_YOUR OBJECTIVE_. The entries below are to be copied exactly, with every picture left out.

_LISTED ENTRIES_.
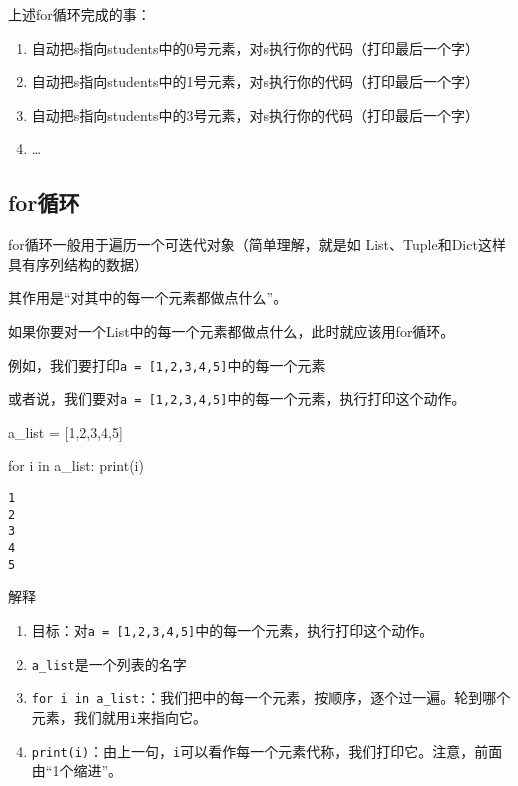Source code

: \documentclass[
  letterpaper,
  DIV=11,
  numbers=noendperiod]{scrreprt}
\newenvironment{Shaded}{\begin{snugshade}}{\end{snugshade}}
\newcommand{\BuiltInTok}[1]{\textcolor[rgb]{0.00,0.23,0.31}{#1}}
\newcommand{\ControlFlowTok}[1]{\textcolor[rgb]{0.00,0.23,0.31}{#1}}
\newcommand{\DecValTok}[1]{\textcolor[rgb]{0.68,0.00,0.00}{#1}}
\newcommand{\KeywordTok}[1]{\textcolor[rgb]{0.00,0.23,0.31}{#1}}
\newcommand{\NormalTok}[1]{\textcolor[rgb]{0.00,0.23,0.31}{#1}}
\newcommand{\OperatorTok}[1]{\textcolor[rgb]{0.37,0.37,0.37}{#1}}
\providecommand{\tightlist}{%
  \setlength{\itemsep}{0pt}\setlength{\parskip}{0pt}}\usepackage{longtable,booktabs,array}
\begin{document}
上述for循环完成的事：

\begin{enumerate}
\def\labelenumi{\arabic{enumi}.}
\tightlist
\item
  自动把s指向students中的0号元素，对s执行你的代码（打印最后一个字）
\item
  自动把s指向students中的1号元素，对s执行你的代码（打印最后一个字）
\item
  自动把s指向students中的3号元素，对s执行你的代码（打印最后一个字）
\item
  \ldots{}
\end{enumerate}

\hypertarget{forux5faaux73af-1}{%
\subsection{for循环}\label{forux5faaux73af-1}}

for循环一般用于遍历一个可迭代对象（简单理解，就是如
List、Tuple和Dict这样具有序列结构的数据）

其作用是``对其中的每一个元素都做点什么''。

如果你要对一个List中的每一个元素都做点什么，此时就应该用for循环。

例如，我们要打印\texttt{a\ =\ {[}1,2,3,4,5{]}}中的每一个元素

或者说，我们要对\texttt{a\ =\ {[}1,2,3,4,5{]}}中的每一个元素，执行打印这个动作。

\begin{Shaded}
\begin{Highlighting}[]
\NormalTok{a\_list }\OperatorTok{=}\NormalTok{ [}\DecValTok{1}\NormalTok{,}\DecValTok{2}\NormalTok{,}\DecValTok{3}\NormalTok{,}\DecValTok{4}\NormalTok{,}\DecValTok{5}\NormalTok{]}

\ControlFlowTok{for}\NormalTok{ i }\KeywordTok{in}\NormalTok{ a\_list:  }
    \BuiltInTok{print}\NormalTok{(i)}
\end{Highlighting}
\end{Shaded}

\begin{verbatim}
1
2
3
4
5
\end{verbatim}

解释

\begin{enumerate}
\def\labelenumi{\arabic{enumi}.}
\tightlist
\item
  目标：对\texttt{a\ =\ {[}1,2,3,4,5{]}}中的每一个元素，执行打印这个动作。
\item
  \texttt{a\_list}是一个列表的名字
\item
  \texttt{for\ i\ in\ a\_list:}：我们把中的每一个元素，按顺序，逐个过一遍。轮到哪个元素，我们就用\texttt{i}来指向它。
\item
  \texttt{print(i)}：由上一句，\texttt{i}可以看作每一个元素代称，我们打印它。注意，前面由``1个缩进''。
\end{enumerate}
\end{document}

_SOLUTION_.
Source code

: \documentclass[
  letterpaper,
  DIV=11,
  numbers=noendperiod]{scrreprt}
\newenvironment{Shaded}{\begin{snugshade}}{\end{snugshade}}
\newcommand{\BuiltInTok}[1]{\textcolor[rgb]{0.00,0.23,0.31}{#1}}
\newcommand{\ControlFlowTok}[1]{\textcolor[rgb]{0.00,0.23,0.31}{#1}}
\newcommand{\DecValTok}[1]{\textcolor[rgb]{0.68,0.00,0.00}{#1}}
\newcommand{\KeywordTok}[1]{\textcolor[rgb]{0.00,0.23,0.31}{#1}}
\newcommand{\NormalTok}[1]{\textcolor[rgb]{0.00,0.23,0.31}{#1}}
\newcommand{\OperatorTok}[1]{\textcolor[rgb]{0.37,0.37,0.37}{#1}}
\providecommand{\tightlist}{%
  \setlength{\itemsep}{0pt}\setlength{\parskip}{0pt}}\usepackage{longtable,booktabs,array}
\begin{document}
上述for循环完成的事：

\begin{enumerate}
\def\labelenumi{\arabic{enumi}.}
\tightlist
\item
  自动把s指向students中的0号元素，对s执行你的代码（打印最后一个字）
\item
  自动把s指向students中的1号元素，对s执行你的代码（打印最后一个字）
\item
  自动把s指向students中的3号元素，对s执行你的代码（打印最后一个字）
\item
  \ldots{}
\end{enumerate}

\hypertarget{forux5faaux73af-1}{%
\subsection{for循环}\label{forux5faaux73af-1}}

for循环一般用于遍历一个可迭代对象（简单理解，就是如
List、Tuple和Dict这样具有序列结构的数据）

其作用是``对其中的每一个元素都做点什么''。

如果你要对一个List中的每一个元素都做点什么，此时就应该用for循环。

例如，我们要打印\texttt{a\ =\ {[}1,2,3,4,5{]}}中的每一个元素

或者说，我们要对\texttt{a\ =\ {[}1,2,3,4,5{]}}中的每一个元素，执行打印这个动作。

\begin{Shaded}
\begin{Highlighting}[]
\NormalTok{a\_list }\OperatorTok{=}\NormalTok{ [}\DecValTok{1}\NormalTok{,}\DecValTok{2}\NormalTok{,}\DecValTok{3}\NormalTok{,}\DecValTok{4}\NormalTok{,}\DecValTok{5}\NormalTok{]}

\ControlFlowTok{for}\NormalTok{ i }\KeywordTok{in}\NormalTok{ a\_list:  }
    \BuiltInTok{print}\NormalTok{(i)}
\end{Highlighting}
\end{Shaded}

\begin{verbatim}
1
2
3
4
5
\end{verbatim}

解释

\begin{enumerate}
\def\labelenumi{\arabic{enumi}.}
\tightlist
\item
  目标：对\texttt{a\ =\ {[}1,2,3,4,5{]}}中的每一个元素，执行打印这个动作。
\item
  \texttt{a\_list}是一个列表的名字
\item
  \texttt{for\ i\ in\ a\_list:}：我们把中的每一个元素，按顺序，逐个过一遍。轮到哪个元素，我们就用\texttt{i}来指向它。
\item
  \texttt{print(i)}：由上一句，\texttt{i}可以看作每一个元素代称，我们打印它。注意，前面由``1个缩进''。
\end{enumerate}
\end{document}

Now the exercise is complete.